Post-apocalyptic stories have been around for ages -- since the Bible's own last chapter, "Revelations". When it wasn't an alien race deciding to take over our planet for their own purposes of blind conquer in H. G. Wells "War of the Worlds" it was the world turned upside down by the sudden mutation of humankind into vampires, as in Richard Matheson's "I Am Legend." Until the reality of Hiroshima, Nagasaki, and the mega-powers of the world experimenting with nuclear energy harnessed as the means of mass annihilation took force in the 1940s, science-fiction was little more than tales about Moon colonies, Martian cities, space adventures in other worlds and time travel. Robert A. Heinlein, one of the front-runners of social science fiction, was already writing stories around 1940 based on the potential for human extinction through nuclear warfare. His short story "The Year of the Jackpot" which appeared in 1952 and was part of an anthology called "The Menace from Earth" tackled the destruction of the Earth by nuclear warheads and is one of the most gripping stories of mankind's need for survival even when the odds are against it. The last paragraphs, where the man and the woman await their final end as the Sun sets, is haunting.
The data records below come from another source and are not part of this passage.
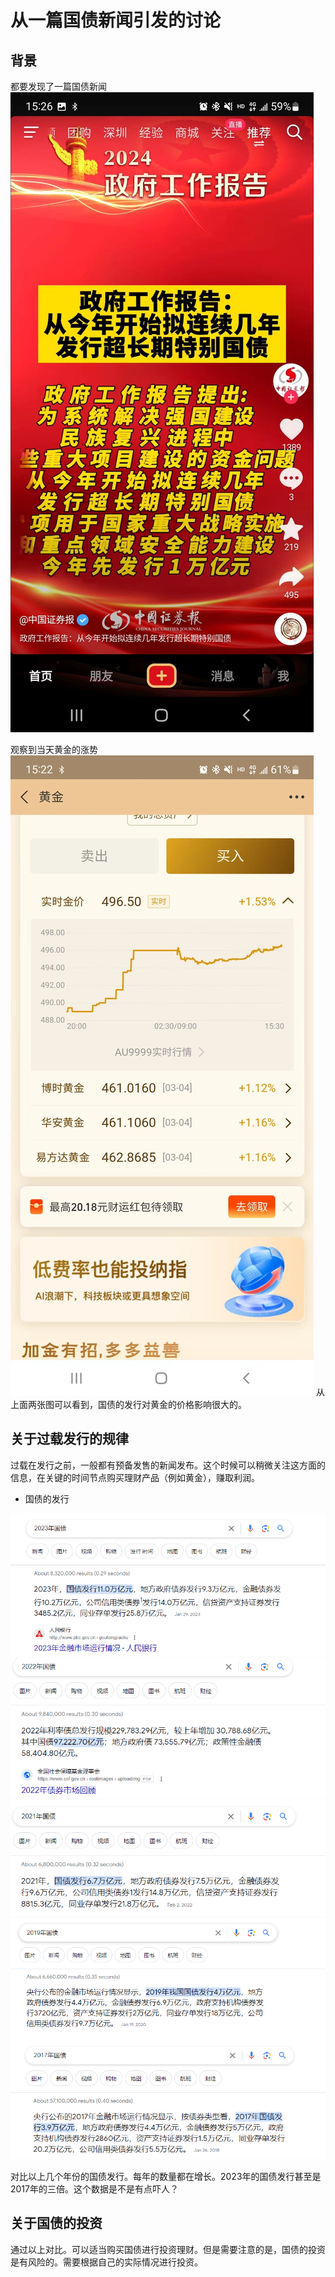 # 从一篇国债新闻引发的讨论

## 背景
都要发现了一篇国债新闻  
![img_1.png](./img/img_6.jpg)

观察到当天黄金的涨势
![img_1.png](./img/img_7.jpg)
从上面两张图可以看到，国债的发行对黄金的价格影响很大的。


## 关于过载发行的规律
过载在发行之前，一般都有预备发售的新闻发布。这个时候可以稍微关注这方面的信息，在关键的时间节点购买理财产品（例如黄金），赚取利润。
- 国债的发行

![img_1.png](./img/img_6.png)
![img_1.png](./img/img_7.png)
![img_1.png](./img/img_8.png)
![img_1.png](./img/img_9.png)
![img_1.png](./img/img_10.png)


对比以上几个年份的国债发行。每年的数量都在增长。2023年的国债发行甚至是2017年的三倍。这个数据是不是有点吓人？

## 关于国债的投资
通过以上对比。可以适当购买国债进行投资理财。但是需要注意的是，国债的投资是有风险的。需要根据自己的实际情况进行投资。
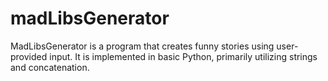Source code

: # madLibsGenerator
MadLibsGenerator is a program that creates funny stories using user-provided input. 
It is implemented in basic Python, primarily utilizing strings and concatenation.
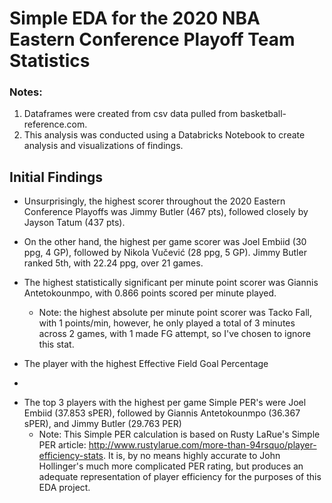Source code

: # Simple EDA for the 2020 NBA Eastern Conference Playoff Team Statistics
### Notes:
1) Dataframes were created from csv data pulled from basketball-reference.com.
2) This analysis was conducted using a Databricks Notebook to create analysis and visualizations of findings.

## Initial Findings

* Unsurprisingly, the highest scorer throughout the 2020 Eastern Conference Playoffs was Jimmy Butler (467 pts), followed closely by Jayson Tatum (437 pts).
* On the other hand, the highest per game scorer was Joel Embiid (30 ppg, 4 GP), followed by Nikola Vučević (28 ppg, 5 GP). Jimmy Butler ranked 5th, with 22.24 ppg, over 21 games.
* The highest statistically significant per minute point scorer was Giannis Antetokounmpo, with 0.866 points scored per minute played.
  - Note: the highest absolute per minute point scorer was Tacko Fall, with 1 points/min, however, he only played a total of 3 minutes across 2 games, with 1 made FG attempt, so I've chosen to ignore this stat.
  
  
 * The player with the highest Effective Field Goal Percentage 
  - 
* The top 3 players with the highest per game Simple PER's were Joel Embiid (37.853 sPER), followed by Giannis Antetokounmpo (36.367 sPER), and Jimmy Butler (29.763 PER)
  - Note: This Simple PER calculation is based on Rusty LaRue's Simple PER article: http://www.rustylarue.com/more-than-94rsquo/player-efficiency-stats. It is, by no means highly accurate to John Hollinger's much more complicated PER rating, but produces an adequate representation of player efficiency for the purposes of this EDA project.
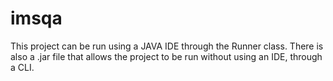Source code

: # imsqa

This project can be run using a JAVA IDE through the Runner class. There is also a .jar file that allows the project to be run without using an IDE, through a CLI.
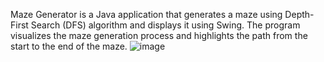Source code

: Maze Generator is a Java application that generates a maze using Depth-First Search (DFS) algorithm and displays it using Swing. The program visualizes the maze generation process and highlights the path from the start to the end of the maze.
![image](https://github.com/Pioter1290/MazeGenerator/assets/130219773/c6893f00-d590-4c61-99da-e7cdd69a0167)
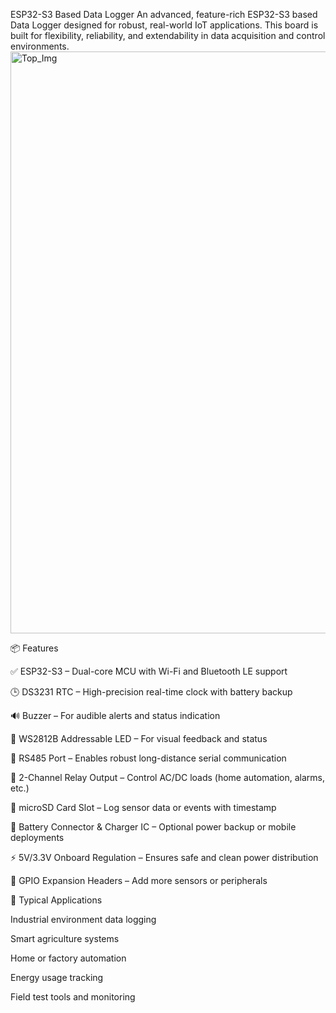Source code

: ESP32-S3 Based Data Logger
An advanced, feature-rich ESP32-S3 based Data Logger designed for robust, real-world IoT applications. This board is built for flexibility, reliability, and extendability in data acquisition and control environments.
<img width="1672" height="931" alt="Top_Img" src="https://github.com/user-attachments/assets/f477bedf-c9d6-4585-ab48-5f3c626c16ec" />

📦 Features

✅ ESP32-S3 – Dual-core MCU with Wi-Fi and Bluetooth LE support

🕒 DS3231 RTC – High-precision real-time clock with battery backup

🔊 Buzzer – For audible alerts and status indication

🌈 WS2812B Addressable LED – For visual feedback and status

🔌 RS485 Port – Enables robust long-distance serial communication

🔁 2-Channel Relay Output – Control AC/DC loads (home automation, alarms, etc.)

💾 microSD Card Slot – Log sensor data or events with timestamp

🔋 Battery Connector & Charger IC – Optional power backup or mobile deployments

⚡ 5V/3.3V Onboard Regulation – Ensures safe and clean power distribution

📍 GPIO Expansion Headers – Add more sensors or peripherals

📐 Typical Applications


Industrial environment data logging

Smart agriculture systems

Home or factory automation

Energy usage tracking

Field test tools and monitoring


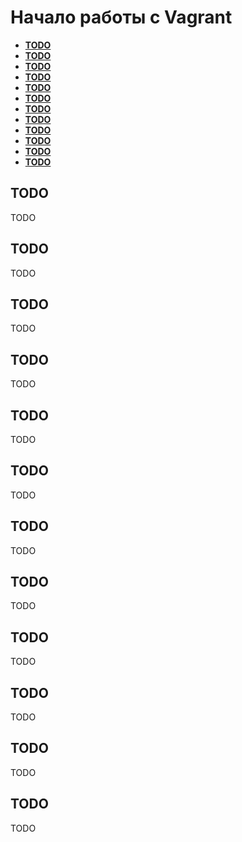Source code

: Начало работы с Vagrant
=======================
* **[TODO]()**
* **[TODO]()**
* **[TODO]()**
* **[TODO]()**
* **[TODO]()**
* **[TODO]()**
* **[TODO]()**
* **[TODO]()**
* **[TODO]()**
* **[TODO]()**
* **[TODO]()**
* **[TODO]()**


## TODO
TODO




## TODO
TODO




## TODO
TODO




## TODO
TODO




## TODO
TODO




## TODO
TODO




## TODO
TODO




## TODO
TODO




## TODO
TODO




## TODO
TODO




## TODO
TODO




## TODO
TODO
THE WORLD, THE FLESH, AND THE DEVIL might as well have been a sequel to "The Year of the Jackpot" told by the points of view of the survivors of this horrific nuclear attack that has destroyed the Earth on a global level. The first half hour is an extended silent film where images of a desolate land prevail as the main character, Ralph (played by Harry Belafonte), emerges from the mine where he's been trapped and finds an overpowering, endless sea of a world where time has frozen and no one is to be found. His slow approach to the truth of the matter is gut-wrenching in its vapid horror -- seeing even little things, like an abandoned umbrella or an empty house. It recalls a much later movie about a different, but equally lethal situation in 28 DAYS LATER... as Cillian Murphy walks among the wreck of a deserted London, unaware he's not alone.
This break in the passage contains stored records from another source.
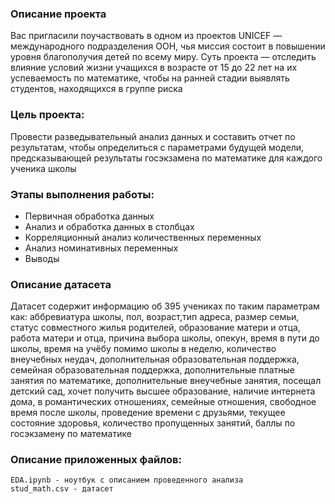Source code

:### Описание проекта
Вас пригласили поучаствовать в одном из проектов UNICEF — международного подразделения ООН, чья миссия состоит в повышении уровня благополучия детей по всему миру.
Суть проекта — отследить влияние условий жизни учащихся в возрасте от 15 до 22 лет на их успеваемость по математике, чтобы на ранней стадии выявлять студентов, находящихся в группе риска

### Цель проекта:
Провести разведывательный анализ данных и составить отчет по результатам, чтобы определиться с параметрами будущей модели, предсказывающей результаты госэкзамена по математике для каждого ученика школы

### Этапы выполнения работы:
- Первичная обработка данных
- Анализ и обработка данных в столбцах
- Корреляционный анализ количественных переменных
- Анализ номинативных переменных
- Выводы

### Описание датасета
Датасет содержит информацию об 395 учениках  по таким параметрам как: аббревиатура школы, пол, возраст,тип адреса, размер семьи, статус совместного жилья родителей, образование матери и отца, работа матери и отца, причина выбора школы, опекун, время в пути до школы, время на учёбу помимо школы в неделю, количество внеучебных неудач, дополнительная образовательная поддержка, семейная образовательная поддержка, дополнительные платные занятия по математике, дополнительные внеучебные занятия, посещал детский сад, хочет получить высшее образование, наличие интернета дома, в романтических отношениях, семейные отношения, свободное время после школы, проведение времени с друзьями, текущее состояние здоровья, количество пропущенных занятий, баллы по госэкзамену по математике

### Описание приложенных файлов:
    EDA.ipynb - ноутбук с описанием проведенного анализа
    stud_math.csv - датасет
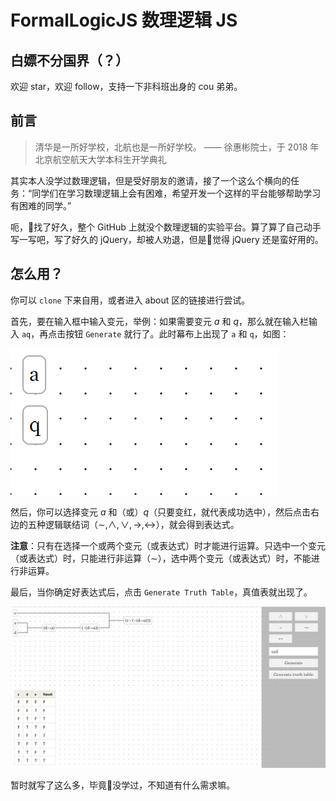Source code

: # FormalLogicJS 数理逻辑 JS

## 白嫖不分国界（？）

欢迎 star，欢迎 follow，支持一下非科班出身的 cou 弟弟。

## 前言

> 清华是一所好学校，北航也是一所好学校。
> —— 徐惠彬院士，于 2018 年北京航空航天大学本科生开学典礼

其实本人没学过数理逻辑，但是受好朋友的邀请，接了一个这么个横向的任务：“同学们在学习数理逻辑上会有困难，希望开发一个这样的平台能够帮助学习有困难的同学。”

呃，👴找了好久，整个 GitHub 上就没个数理逻辑的实验平台。算了算了自己动手写一写吧，写了好久的 jQuery，却被人劝退，但是👴觉得 jQuery 还是蛮好用的。

## 怎么用？

你可以 `clone` 下来自用，或者进入 about 区的链接进行尝试。

首先，要在输入框中输入变元，举例：如果需要变元 $a$ 和 $q$，那么就在输入栏输入 `aq`，再点击按钮 `Generate` 就行了。此时幕布上出现了 `a` 和 `q`，如图：

![图1. 幕布上出现了 `a` 和 `q`](readme-img/1.png)

然后，你可以选择变元 $a$ 和（或）$q$（只要变红，就代表成功选中），然后点击右边的五种逻辑联结词（$\sim,\land,\vee,\rightarrow,\leftrightarrow$），就会得到表达式。

**注意**：只有在选择一个或两个变元（或表达式）时才能进行运算。只选中一个变元（或表达式）时，只能进行非运算（$\sim$），选中两个变元（或表达式）时，不能进行非运算。

最后，当你确定好表达式后，点击 `Generate Truth Table`，真值表就出现了。

![图2. 效果示范](readme-img/2.png)

暂时就写了这么多，毕竟👴没学过，不知道有什么需求嘛。
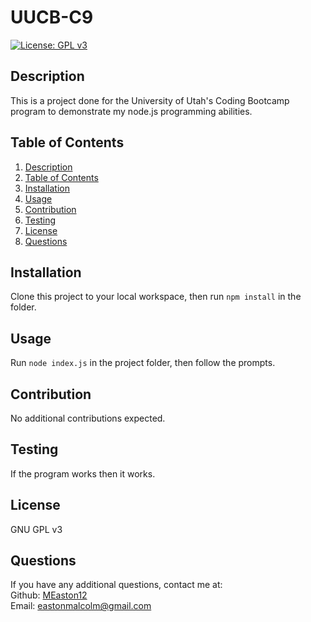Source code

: # UUCB-C9

[![License: GPL v3](https://img.shields.io/badge/License-GPLv3-blue.svg)](https://www.gnu.org/licenses/gpl-3.0)

## Description
This is a project done for the University of Utah's Coding Bootcamp program to demonstrate my node.js programming abilities.
## Table of Contents
1. [Description](#description)
2. [Table of Contents](#table-of-contents)
3. [Installation](#installation)
4. [Usage](#usage)
5. [Contribution](#contribution)
6. [Testing](#testing)
7. [License](#license)
8. [Questions](#questions)
## Installation
Clone this project to your local workspace, then run `npm install` in the folder.
## Usage
Run `node index.js` in the project folder, then follow the prompts.
## Contribution
No additional contributions expected.
## Testing
If the program works then it works.
## License
GNU GPL v3
## Questions
If you have any additional questions, contact me at:  
Github: [MEaston12](https://github.com/MEaston12)  
Email: eastonmalcolm@gmail.com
But Ralph thinks he is alone. Arriving at New York in a progressive sequence of images is a knot of foreboding, quiet menace. It seems, at times, he must have fallen through a worm-hole and into a mirror image of the city. Enclosed in darkness, it looms at him so menacingly there is the feeling he would be better off doing an about-face and going elsewhere. The camera tracks his progress, making sure we know just how small he is in a sea of skyscrapers with not a single human in them. Once he discovers the truth, Belafonte's face is completely revealing in its anguish that can only express itself through his luminous face, haunted eyes, and single tear rolling down the side of his face. It's here he decides he must make do as the Last Man on Earth, trying not to lose his sanity when apparently, being sane is now as frightening as being alone.

For a moment, then, the story becomes an exercise in a surreal dream. Belafonte will still be alone on camera for another stretch of time and he acts as if he still has people around him -- all the more unsettling. He has dinner with mannequins, he sings to no one in particular, and plays with his own shadow as if he were trying to make that shadow another person -- an extension of himself.
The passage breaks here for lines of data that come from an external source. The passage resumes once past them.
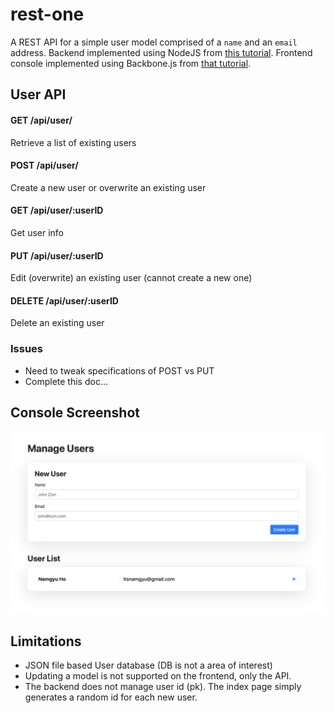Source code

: # rest-one
A REST API for a simple user model comprised of a `name` and an `email` address. Backend implemented using NodeJS from [this tutorial](https://www.tutorialspoint.com/nodejs/index.htm). Frontend console implemented using Backbone.js from [that tutorial](https://adrianmejia.com/blog/2012/09/11/backbone-dot-js-for-absolute-beginners-getting-started/).

## User API

#### GET /api/user/
Retrieve a list of existing users

#### POST /api/user/
Create a new user or overwrite an existing user

#### GET /api/user/:userID
Get user info

#### PUT /api/user/:userID
Edit (overwrite) an existing user (cannot create a new one)

#### DELETE /api/user/:userID
Delete an existing user

### Issues
- Need to tweak specifications of POST vs PUT
- Complete this doc...


## Console Screenshot

![wow!](docs/example.png)


## Limitations
- JSON file based User database (DB is not a area of interest)
- Updating a model is not supported on the frontend, only the API.
- The backend does not manage user id (pk). The index page simply generates a random id for each new user.
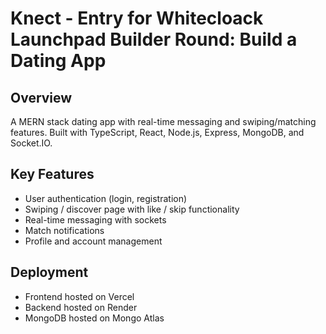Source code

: # Knect - Entry for Whitecloack Launchpad Builder Round: Build a Dating App

## Overview
A MERN stack dating app with real-time messaging and swiping/matching features. Built with TypeScript, React, Node.js, Express, MongoDB, and Socket.IO.

## Key Features
- User authentication (login, registration)
- Swiping / discover page with like / skip functionality
- Real-time messaging with sockets
- Match notifications
- Profile and account management

## Deployment
- Frontend hosted on Vercel
- Backend hosted on Render
- MongoDB hosted on Mongo Atlas
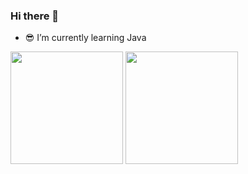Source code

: ### Hi there 👋

- 😎 I’m currently learning Java
<p>
<img height="180em" src= "https://github-readme-stats.vercel.app/api?username=sanina13&theme=dracula&show_icons=true)](https://github.com/sanina13/github-readme-stats"/>
<img height="180em" src= "https://github-readme-stats.vercel.app/api/top-langs/?username=sanina13&layout=compact&theme=dracula&hide=nada)](https://github.com/sanina13/github-readme-stats"/>
</p>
When someone finally does appear, the story takes off into some different territory and loses some of its punch. When we see her, Inger Stevens is appropriately dressed in black and looks like she's just about lost her mind. She could well be in a state of extended mourning. Seeing another human should cause relief, but the movie has other melodramatic intentions, and from here on, it begins to fail.

In most stories about people finding each other after a global catastrophe there's a sense of madness just underneath a facade of happy anxiety. After all, when you think you're the only person left alive and you see someone else, you're wary but equally overjoyed. MacDougall is good in focusing on this aspect -- he at first makes us see Stevens' feet as she follows Belafonte (though their appearance is too quick to make me believe Belafonte did not hear her behind him). It's when they begin interacting and she chooses to dress in suburban white and act as if nothing had happened that I felt the seams of credibility burst. Adding another male character -- Mel Ferrer's -- is good, but bad, because now it creates the basis of a possible conflict. The fact that Stevens and race is the source of conflict is practically unbelievable considering what they've gone through, but race was an issue in 1959. This of course is the problem: old patterns of conflict have to emerge in order to maintain a sense of familiarity, as in Stephen King's "The Stand." It's why these types of movies are good in concept, but fail in execution. THE WORLD, THE FLESH, AND THE DEVIL would have fit as an episode of "The Twilight Zone", but not as a 90 minute feature-length film.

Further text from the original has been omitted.